**Problem to solve**
Scan the lines below for the word "liefert". Copy each line you find it in.

**Material for the task**
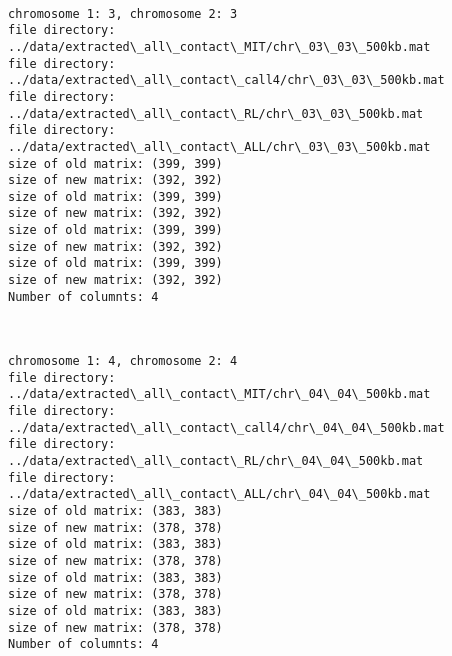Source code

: \documentclass[11pt]{article}
\begin{document}
    \begin{center}
    \end{center}
    { \hspace*{\fill} \\}
    
    \begin{Verbatim}[commandchars=\\\{\}]
chromosome 1: 3, chromosome 2: 3
file directory: ../data/extracted\_all\_contact\_MIT/chr\_03\_03\_500kb.mat
file directory: ../data/extracted\_all\_contact\_call4/chr\_03\_03\_500kb.mat
file directory: ../data/extracted\_all\_contact\_RL/chr\_03\_03\_500kb.mat
file directory: ../data/extracted\_all\_contact\_ALL/chr\_03\_03\_500kb.mat
size of old matrix: (399, 399)
size of new matrix: (392, 392)
size of old matrix: (399, 399)
size of new matrix: (392, 392)
size of old matrix: (399, 399)
size of new matrix: (392, 392)
size of old matrix: (399, 399)
size of new matrix: (392, 392)
Number of columnts: 4

    \end{Verbatim}

    \begin{center}
    \end{center}
    { \hspace*{\fill} \\}
    
    \begin{Verbatim}[commandchars=\\\{\}]
chromosome 1: 4, chromosome 2: 4
file directory: ../data/extracted\_all\_contact\_MIT/chr\_04\_04\_500kb.mat
file directory: ../data/extracted\_all\_contact\_call4/chr\_04\_04\_500kb.mat
file directory: ../data/extracted\_all\_contact\_RL/chr\_04\_04\_500kb.mat
file directory: ../data/extracted\_all\_contact\_ALL/chr\_04\_04\_500kb.mat
size of old matrix: (383, 383)
size of new matrix: (378, 378)
size of old matrix: (383, 383)
size of new matrix: (378, 378)
size of old matrix: (383, 383)
size of new matrix: (378, 378)
size of old matrix: (383, 383)
size of new matrix: (378, 378)
Number of columnts: 4

    \end{Verbatim}

    \begin{center}
    \end{center}
    { \hspace*{\fill} \\}
    
\end{document}

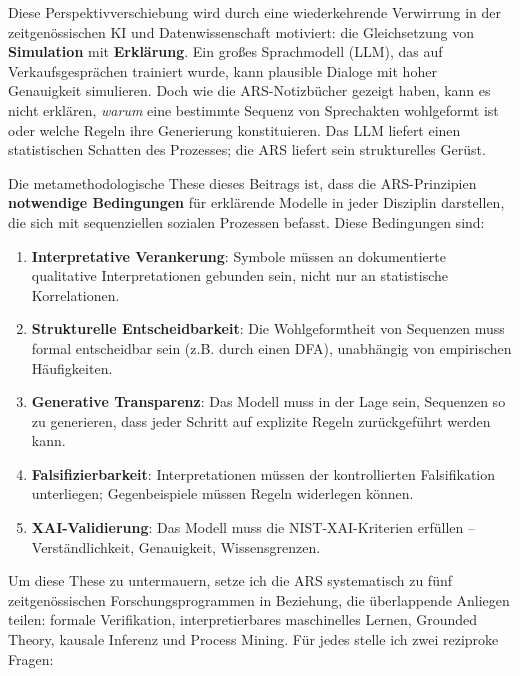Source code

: \documentclass[12pt,a4paper]{article}
\begin{document}
Diese Perspektivverschiebung wird durch eine wiederkehrende Verwirrung in der 
zeitgenössischen KI und Datenwissenschaft motiviert: die Gleichsetzung von 
\textbf{Simulation} mit \textbf{Erklärung}. Ein großes Sprachmodell (LLM), das 
auf Verkaufsgesprächen trainiert wurde, kann plausible Dialoge mit hoher 
Genauigkeit simulieren. Doch wie die ARS-Notizbücher gezeigt haben, kann es 
nicht erklären, \textit{warum} eine bestimmte Sequenz von Sprechakten wohlgeformt 
ist oder welche Regeln ihre Generierung konstituieren. Das LLM liefert einen 
statistischen Schatten des Prozesses; die ARS liefert sein strukturelles Gerüst.

Die metamethodologische These dieses Beitrags ist, dass die ARS-Prinzipien 
\textbf{notwendige Bedingungen} für erklärende Modelle in jeder Disziplin 
darstellen, die sich mit sequenziellen sozialen Prozessen befasst. Diese 
Bedingungen sind:

\begin{enumerate}
    \item \textbf{Interpretative Verankerung}: Symbole müssen an dokumentierte 
    qualitative Interpretationen gebunden sein, nicht nur an statistische 
    Korrelationen.
    
    \item \textbf{Strukturelle Entscheidbarkeit}: Die Wohlgeformtheit von 
    Sequenzen muss formal entscheidbar sein (z.B. durch einen DFA), unabhängig 
    von empirischen Häufigkeiten.
    
    \item \textbf{Generative Transparenz}: Das Modell muss in der Lage sein, 
    Sequenzen so zu generieren, dass jeder Schritt auf explizite Regeln 
    zurückgeführt werden kann.
    
    \item \textbf{Falsifizierbarkeit}: Interpretationen müssen der kontrollierten 
    Falsifikation unterliegen; Gegenbeispiele müssen Regeln widerlegen können.
    
    \item \textbf{XAI-Validierung}: Das Modell muss die NIST-XAI-Kriterien 
    erfüllen – Verständlichkeit, Genauigkeit, Wissensgrenzen.
\end{enumerate}

Um diese These zu untermauern, setze ich die ARS systematisch zu fünf zeitgenössischen 
Forschungsprogrammen in Beziehung, die überlappende Anliegen teilen: formale 
Verifikation, interpretierbares maschinelles Lernen, Grounded Theory, kausale 
Inferenz und Process Mining. Für jedes stelle ich zwei reziproke Fragen:
\end{document}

**Answer for this exercise**
ist oder welche Regeln ihre Generierung konstituieren. Das LLM liefert einen 
statistischen Schatten des Prozesses; die ARS liefert sein strukturelles Gerüst.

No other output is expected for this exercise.